▶ [SOURCE RECORDS]
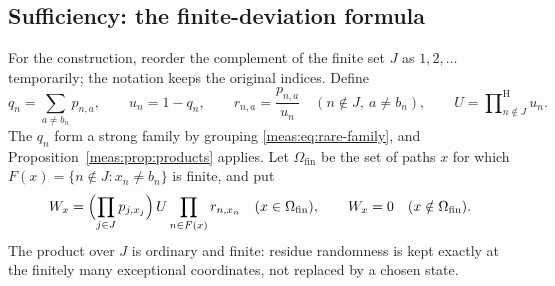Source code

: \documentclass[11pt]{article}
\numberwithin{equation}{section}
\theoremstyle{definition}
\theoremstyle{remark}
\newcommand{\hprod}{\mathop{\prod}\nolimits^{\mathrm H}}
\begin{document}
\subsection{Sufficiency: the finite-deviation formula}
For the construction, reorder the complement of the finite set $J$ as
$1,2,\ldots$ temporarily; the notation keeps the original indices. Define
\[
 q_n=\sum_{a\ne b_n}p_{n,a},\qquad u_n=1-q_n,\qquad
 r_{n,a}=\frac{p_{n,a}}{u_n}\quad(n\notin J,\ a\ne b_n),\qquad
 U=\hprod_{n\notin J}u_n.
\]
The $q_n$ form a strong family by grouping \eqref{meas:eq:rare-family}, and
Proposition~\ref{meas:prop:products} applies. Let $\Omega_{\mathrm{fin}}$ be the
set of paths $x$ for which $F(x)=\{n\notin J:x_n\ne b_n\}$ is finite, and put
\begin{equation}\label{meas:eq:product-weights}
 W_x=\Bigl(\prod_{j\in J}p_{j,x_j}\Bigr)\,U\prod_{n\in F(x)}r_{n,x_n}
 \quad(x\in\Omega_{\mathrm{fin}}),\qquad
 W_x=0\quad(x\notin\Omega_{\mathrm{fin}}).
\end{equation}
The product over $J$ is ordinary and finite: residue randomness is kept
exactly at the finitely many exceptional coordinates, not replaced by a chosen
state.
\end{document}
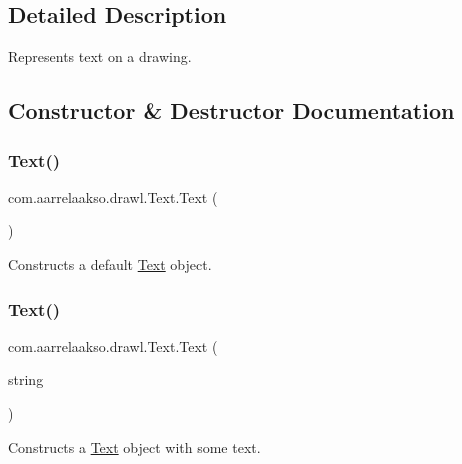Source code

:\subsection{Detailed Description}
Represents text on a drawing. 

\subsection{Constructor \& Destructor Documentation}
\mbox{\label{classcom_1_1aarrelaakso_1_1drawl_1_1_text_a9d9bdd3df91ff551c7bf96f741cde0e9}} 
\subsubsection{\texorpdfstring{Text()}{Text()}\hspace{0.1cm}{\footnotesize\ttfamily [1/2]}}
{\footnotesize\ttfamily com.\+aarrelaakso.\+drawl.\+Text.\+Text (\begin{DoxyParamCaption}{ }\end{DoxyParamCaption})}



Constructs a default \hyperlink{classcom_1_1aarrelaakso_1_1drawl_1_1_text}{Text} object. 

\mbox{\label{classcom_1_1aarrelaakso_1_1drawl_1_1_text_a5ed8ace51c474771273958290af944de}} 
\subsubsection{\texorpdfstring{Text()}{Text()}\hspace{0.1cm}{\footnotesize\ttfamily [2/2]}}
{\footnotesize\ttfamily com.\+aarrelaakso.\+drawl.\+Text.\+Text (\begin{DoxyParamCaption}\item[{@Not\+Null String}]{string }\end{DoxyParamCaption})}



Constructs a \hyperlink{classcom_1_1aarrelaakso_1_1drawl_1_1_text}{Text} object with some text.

▶ [ACTION ITEM] Give the listing again exactly, excluding pictures.

▶ [OUTPUT OF THE EXERCISE]
Source code

: \documentclass[11pt]{article}
\numberwithin{equation}{section}
\theoremstyle{definition}
\theoremstyle{remark}
\newcommand{\hprod}{\mathop{\prod}\nolimits^{\mathrm H}}
\begin{document}
\subsection{Sufficiency: the finite-deviation formula}
For the construction, reorder the complement of the finite set $J$ as
$1,2,\ldots$ temporarily; the notation keeps the original indices. Define
\[
 q_n=\sum_{a\ne b_n}p_{n,a},\qquad u_n=1-q_n,\qquad
 r_{n,a}=\frac{p_{n,a}}{u_n}\quad(n\notin J,\ a\ne b_n),\qquad
 U=\hprod_{n\notin J}u_n.
\]
The $q_n$ form a strong family by grouping \eqref{meas:eq:rare-family}, and
Proposition~\ref{meas:prop:products} applies. Let $\Omega_{\mathrm{fin}}$ be the
set of paths $x$ for which $F(x)=\{n\notin J:x_n\ne b_n\}$ is finite, and put
\begin{equation}\label{meas:eq:product-weights}
 W_x=\Bigl(\prod_{j\in J}p_{j,x_j}\Bigr)\,U\prod_{n\in F(x)}r_{n,x_n}
 \quad(x\in\Omega_{\mathrm{fin}}),\qquad
 W_x=0\quad(x\notin\Omega_{\mathrm{fin}}).
\end{equation}
The product over $J$ is ordinary and finite: residue randomness is kept
exactly at the finitely many exceptional coordinates, not replaced by a chosen
state.
\end{document}
Source code

:\subsection{Detailed Description}
Represents text on a drawing. 

\subsection{Constructor \& Destructor Documentation}
\mbox{\label{classcom_1_1aarrelaakso_1_1drawl_1_1_text_a9d9bdd3df91ff551c7bf96f741cde0e9}} 
\subsubsection{\texorpdfstring{Text()}{Text()}\hspace{0.1cm}{\footnotesize\ttfamily [1/2]}}
{\footnotesize\ttfamily com.\+aarrelaakso.\+drawl.\+Text.\+Text (\begin{DoxyParamCaption}{ }\end{DoxyParamCaption})}



Constructs a default \hyperlink{classcom_1_1aarrelaakso_1_1drawl_1_1_text}{Text} object. 

\mbox{\label{classcom_1_1aarrelaakso_1_1drawl_1_1_text_a5ed8ace51c474771273958290af944de}} 
\subsubsection{\texorpdfstring{Text()}{Text()}\hspace{0.1cm}{\footnotesize\ttfamily [2/2]}}
{\footnotesize\ttfamily com.\+aarrelaakso.\+drawl.\+Text.\+Text (\begin{DoxyParamCaption}\item[{@Not\+Null String}]{string }\end{DoxyParamCaption})}



Constructs a \hyperlink{classcom_1_1aarrelaakso_1_1drawl_1_1_text}{Text} object with some text.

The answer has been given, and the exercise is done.